Dans le cadre de l’exercice de redevabilité envers le peuple congolais, le ministre de la Communication et Médias, Patrick Muyaya, a animé ce 17 novembre un briefing de presse au studio Maman Angebi, au sein de la RTNC. À ses côtés, pour la première fois depuis son entrée en fonctions, se trouvait le ministre de l’Intégration régionale, Floribert Anzuluni Isiloketshu.

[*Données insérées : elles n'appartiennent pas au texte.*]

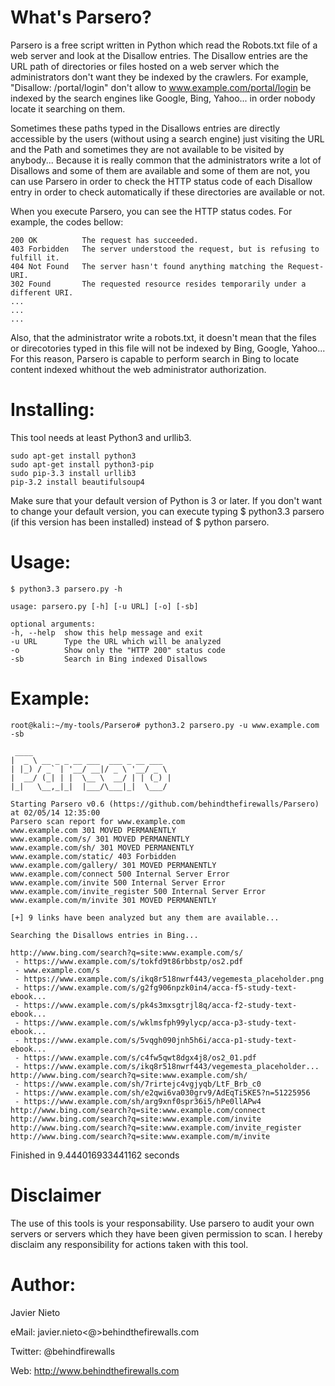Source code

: What's Parsero?
===============
Parsero is a free script written in Python which read the Robots.txt file of a web server and look at the Disallow entries. The Disallow entries are the URL path of directories or files hosted on a web server which the administrators don't want they be indexed by the crawlers. For example, "Disallow: /portal/login" don't allow to www.example.com/portal/login be indexed by the search engines like Google, Bing, Yahoo... in order nobody locate it searching on them.

Sometimes these paths typed in the Disallows entries  are directly accessible by the users (without using a search engine) just visiting the URL and the Path and sometimes they are not available to be visited by anybody... Because it is really common that the administrators write a lot of Disallows and some of them are available and some of them are not, you can use Parsero in order to check the HTTP status code of each Disallow entry in order to check automatically if these directories are available or not.

When you execute Parsero, you can see the HTTP status codes. For example, the codes bellow:


    200 OK          The request has succeeded.
    403 Forbidden   The server understood the request, but is refusing to fulfill it.
    404 Not Found   The server hasn't found anything matching the Request-URI.
    302 Found       The requested resource resides temporarily under a different URI.
    ...
    ...
    ...

Also, that the administrator write a robots.txt, it doesn't mean that the files or direcotories typed in this file will not be indexed by Bing, Google, Yahoo... For this reason, Parsero is capable to perform search in Bing to locate content indexed whithout the web administrator authorization.

Installing:
==========
This tool needs at least Python3 and urllib3.
       
    sudo apt-get install python3
    sudo apt-get install python3-pip
    sudo pip-3.3 install urllib3
    pip-3.2 install beautifulsoup4
        
Make sure that your default version of Python is 3 or later. If you don't want to change your default version, you can execute typing $ python3.3 parsero (if this version has been installed) instead of $ python parsero.

Usage:
======
    $ python3.3 parsero.py -h
        
    usage: parsero.py [-h] [-u URL] [-o] [-sb]
	
    optional arguments:
    -h, --help  show this help message and exit
    -u URL      Type the URL which will be analyzed
    -o          Show only the "HTTP 200" status code
    -sb         Search in Bing indexed Disallows


Example:
=======
	 
    root@kali:~/my-tools/Parsero# python3.2 parsero.py -u www.example.com -sb

     ____                               
    |  _ \ __ _ _ __ ___  ___ _ __ ___  
    | |_) / _` | '__/ __|/ _ \ '__/ _ \ 
    |  __/ (_| | |  \__ \  __/ | | (_) |
    |_|   \__,_|_|  |___/\___|_|  \___/ 

    Starting Parsero v0.6 (https://github.com/behindthefirewalls/Parsero) at 02/05/14 12:35:00
    Parsero scan report for www.example.com
    www.example.com 301 MOVED PERMANENTLY
    www.example.com/s/ 301 MOVED PERMANENTLY
    www.example.com/sh/ 301 MOVED PERMANENTLY
    www.example.com/static/ 403 Forbidden
    www.example.com/gallery/ 301 MOVED PERMANENTLY
    www.example.com/connect 500 Internal Server Error
    www.example.com/invite 500 Internal Server Error
    www.example.com/invite_register 500 Internal Server Error
    www.example.com/m/invite 301 MOVED PERMANENTLY

    [+] 9 links have been analyzed but any them are available...

    Searching the Disallows entries in Bing...

    http://www.bing.com/search?q=site:www.example.com/s/
     - https://www.example.com/s/tokfd9t86rbbstp/os2.pdf
     - www.example.com/s
     - https://www.example.com/s/ikq8r518nwrf443/vegemesta_placeholder.png
     - https://www.example.com/s/g2fg906npzk0in4/acca-f5-study-text-ebook...
     - https://www.example.com/s/pk4s3mxsgtrjl8q/acca-f2-study-text-ebook...
     - https://www.example.com/s/wklmsfph99ylycp/acca-p3-study-text-ebook...
     - https://www.example.com/s/5vqgh090jnh5h6i/acca-p1-study-text-ebook...
     - https://www.example.com/s/c4fw5qwt8dgx4j8/os2_01.pdf
     - https://www.example.com/s/ikq8r518nwrf443/vegemesta_placeholder...
    http://www.bing.com/search?q=site:www.example.com/sh/
     - https://www.example.com/sh/7rirtejc4vgjyqb/LtF_Brb_c0
     - https://www.example.com/sh/e2qwi6va030grv9/AdEqTi5KE5?n=51225956
     - https://www.example.com/sh/arg9xnf0spr36i5/hPe0llAPw4
    http://www.bing.com/search?q=site:www.example.com/connect
    http://www.bing.com/search?q=site:www.example.com/invite
    http://www.bing.com/search?q=site:www.example.com/invite_register
    http://www.bing.com/search?q=site:www.example.com/m/invite

Finished in 9.444016933441162 seconds



Disclaimer
==========
The use of this tools is your responsability. Use parsero to audit your own servers or servers which they have been given permission to scan. I hereby disclaim any responsibility for actions taken with this tool.


Author:
=======

  Javier Nieto
  
  eMail: javier.nieto<@>behindthefirewalls.com
  
  Twitter: @behindfirewalls
  
  Web: http://www.behindthefirewalls.com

Face à la presse, le patron de l’Intégration régionale est revenu sur les enjeux du 9ᵉ Sommet des chefs d’État de la Conférence Internationale sur la Région des Grands Lacs (CIRGL), récemment organisé à Kinshasa. Il a détaillé les points saillants discutés lors de ce rendez-vous d’envergure internationale, notamment les efforts de la République démocratique du Congo pour le rétablissement de la paix dans la région, ainsi que la nomination du Président Félix Tshisekedi à la tête de la CIRGL.
Selon lui, cette présidence confère à la RDC une responsabilité majeure. « Pendant ces deux ans, la RDC aura le mandat de contribuer à la résolution des conflits dans la région, y compris celui de l’Est alimenté par l’agression rwandaise. Tel est notre objectif à la tête de la CIRGL.»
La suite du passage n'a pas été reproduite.